Recent cyberattacks have revealed our vulnerability
February 26, 2023
Espionage and information acquisition have been major aspects of international relations since humans first put pen to paper. And yet, with the boom in technology experienced in the last few decades, the ability of nations to spy on their neighbors and attain hordes of knowledge has skyrocketed upwards. And, crucially, it is not only governments but rogue groups and criminal organizations that now also possess the ability to harness the power of the internet.
On a national scale, the American people of the 21st century have borne the brunt of this skyrocketing, as part of a larger global population with exponentially increasing access to the internet. Today, the United States numbers among the top 20 countries in the world in terms of the number of cyberattacks it suffers yearly.
Worse still, cyberattacks are hardly ever limited to only governmental or military targets. Rather, as the aim in most breaches is to steal and secure as much data as possible and then proceed to sell or ransom that data, major cyberattacks in recent years have been striking civilian areas and infrastructure much more often.
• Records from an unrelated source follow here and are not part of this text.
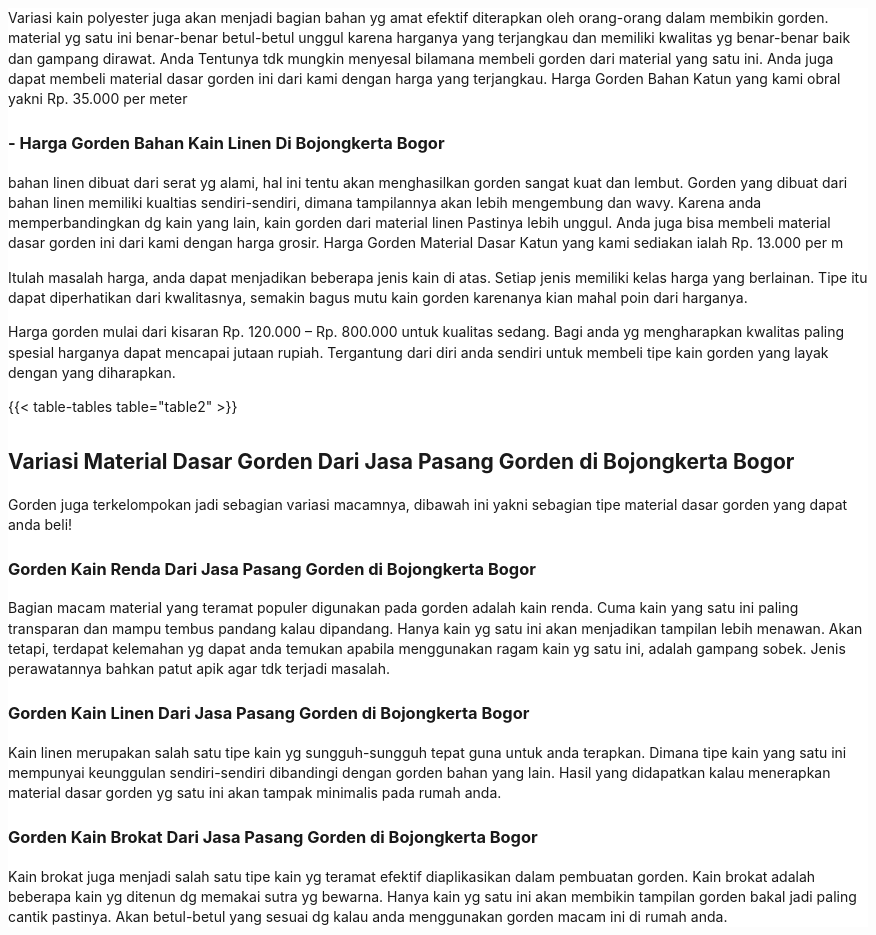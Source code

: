 Variasi kain polyester juga akan menjadi bagian bahan yg amat efektif diterapkan oleh orang-orang dalam membikin gorden. material yg satu ini benar-benar betul-betul unggul karena harganya yang terjangkau dan memiliki kwalitas yg benar-benar baik dan gampang dirawat. Anda Tentunya tdk mungkin menyesal bilamana membeli gorden dari material yang satu ini. Anda juga dapat membeli material dasar gorden ini dari kami dengan harga yang terjangkau. Harga Gorden Bahan Katun yang kami obral yakni Rp. 35.000 per meter

### \- Harga Gorden Bahan Kain Linen Di Bojongkerta Bogor

bahan linen dibuat dari serat yg alami, hal ini tentu akan menghasilkan gorden sangat kuat dan lembut. Gorden yang dibuat dari bahan linen memiliki kualtias sendiri-sendiri, dimana tampilannya akan lebih mengembung dan wavy. Karena anda memperbandingkan dg kain yang lain, kain gorden dari material linen Pastinya lebih unggul. Anda juga bisa membeli material dasar gorden ini dari kami dengan harga grosir. Harga Gorden Material Dasar Katun yang kami sediakan ialah Rp. 13.000 per m

Itulah masalah harga, anda dapat menjadikan beberapa jenis kain di atas. Setiap jenis memiliki kelas harga yang berlainan. Tipe itu dapat diperhatikan dari kwalitasnya, semakin bagus mutu kain gorden karenanya kian mahal poin dari harganya.

Harga gorden mulai dari kisaran Rp. 120.000 – Rp. 800.000 untuk kualitas sedang. Bagi anda yg mengharapkan kwalitas paling spesial harganya dapat mencapai jutaan rupiah. Tergantung dari diri anda sendiri untuk membeli tipe kain gorden yang layak dengan yang diharapkan.

{{< table-tables table="table2" >}}

## Variasi Material Dasar Gorden Dari Jasa Pasang Gorden di Bojongkerta Bogor

Gorden juga terkelompokan jadi sebagian variasi macamnya, dibawah ini yakni sebagian tipe material dasar gorden yang dapat anda beli!

### Gorden Kain Renda Dari Jasa Pasang Gorden di Bojongkerta Bogor

Bagian macam material yang teramat populer digunakan pada gorden adalah kain renda. Cuma kain yang satu ini paling transparan dan mampu tembus pandang kalau dipandang. Hanya kain yg satu ini akan menjadikan tampilan lebih menawan. Akan tetapi, terdapat kelemahan yg dapat anda temukan apabila menggunakan ragam kain yg satu ini, adalah gampang sobek. Jenis perawatannya bahkan patut apik agar tdk terjadi masalah.

### Gorden Kain Linen Dari Jasa Pasang Gorden di Bojongkerta Bogor

Kain linen merupakan salah satu tipe kain yg sungguh-sungguh tepat guna untuk anda terapkan. Dimana tipe kain yang satu ini mempunyai keunggulan sendiri-sendiri dibandingi dengan gorden bahan yang lain. Hasil yang didapatkan kalau menerapkan material dasar gorden yg satu ini akan tampak minimalis pada rumah anda.

### Gorden Kain Brokat Dari Jasa Pasang Gorden di Bojongkerta Bogor

Kain brokat juga menjadi salah satu tipe kain yg teramat efektif diaplikasikan dalam pembuatan gorden. Kain brokat adalah beberapa kain yg ditenun dg memakai sutra yg bewarna. Hanya kain yg satu ini akan membikin tampilan gorden bakal jadi paling cantik pastinya. Akan betul-betul yang sesuai dg kalau anda menggunakan gorden macam ini di rumah anda.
The most recent, and perhaps the most significant example of this occurred on May 7, 2021, with the Colonial Pipeline ransomware attacks. The Colonial Pipeline, an oil transmission system delivering oil to large portions of the country, began to experience serious issues with its digital monitoring and management systems. The perpetrators were soon discovered to be the cybercriminal group DarkSide, who demanded nearly 5 million dollars worth of ransom money from the Colonial Pipeline Company. Already having been forced to put a pause on the operation of the pipeline as a result of the DarkSide disruption, the company agreed to pay the ransom. By May 9, the company had successfully negotiated with the cybercriminals and begun to restore its functionality. But in the meantime, a mass gas and fuel shortage had occurred. It took executive orders, declarations of emergency and the contributions of US senators to finally stem the tide of the shortage. The Colonial Pipeline attacks greatly underscored the United States’ need to develop substantial, rapid and effective infrastructural cyber attack response.
And yet this wasn’t the first, nor the only time the United States suffered such a large scale cyber attack of this sort. In 2013, Yahoo reported that their servers had been breached and up to 3 billion users’ personal information put at risk by hackers seeking to sell off said information. Throughout the 2010s, Apple and its subsequent products and services were affected by a series of breaches and exploits, aimed at attaining sensitive user information. And, famously in 2019, the software company SolarWinds was breached by attackers of malicious intent who proceeded to lay hands on extremely sensitive information regarding clients of SolarWinds – including clients like the Department of Homeland Security.
Substantial numbers of these attacks are perpetrated by groups of hackers who are sponsored or tolerated by modern governments. That is not to say that said governments themselves are not capable of launching their own cyber attacks. Among the countries with the most developed cyberwarfare programs in the world are such oft-belligerent names such as China, Russia and even the United States.
Citizens of the world have a foreboding future with relation to the cyber world ahead of them. Only time will tell what changes may arise in the future, but for now, the cyber domain remains a dangerous plain.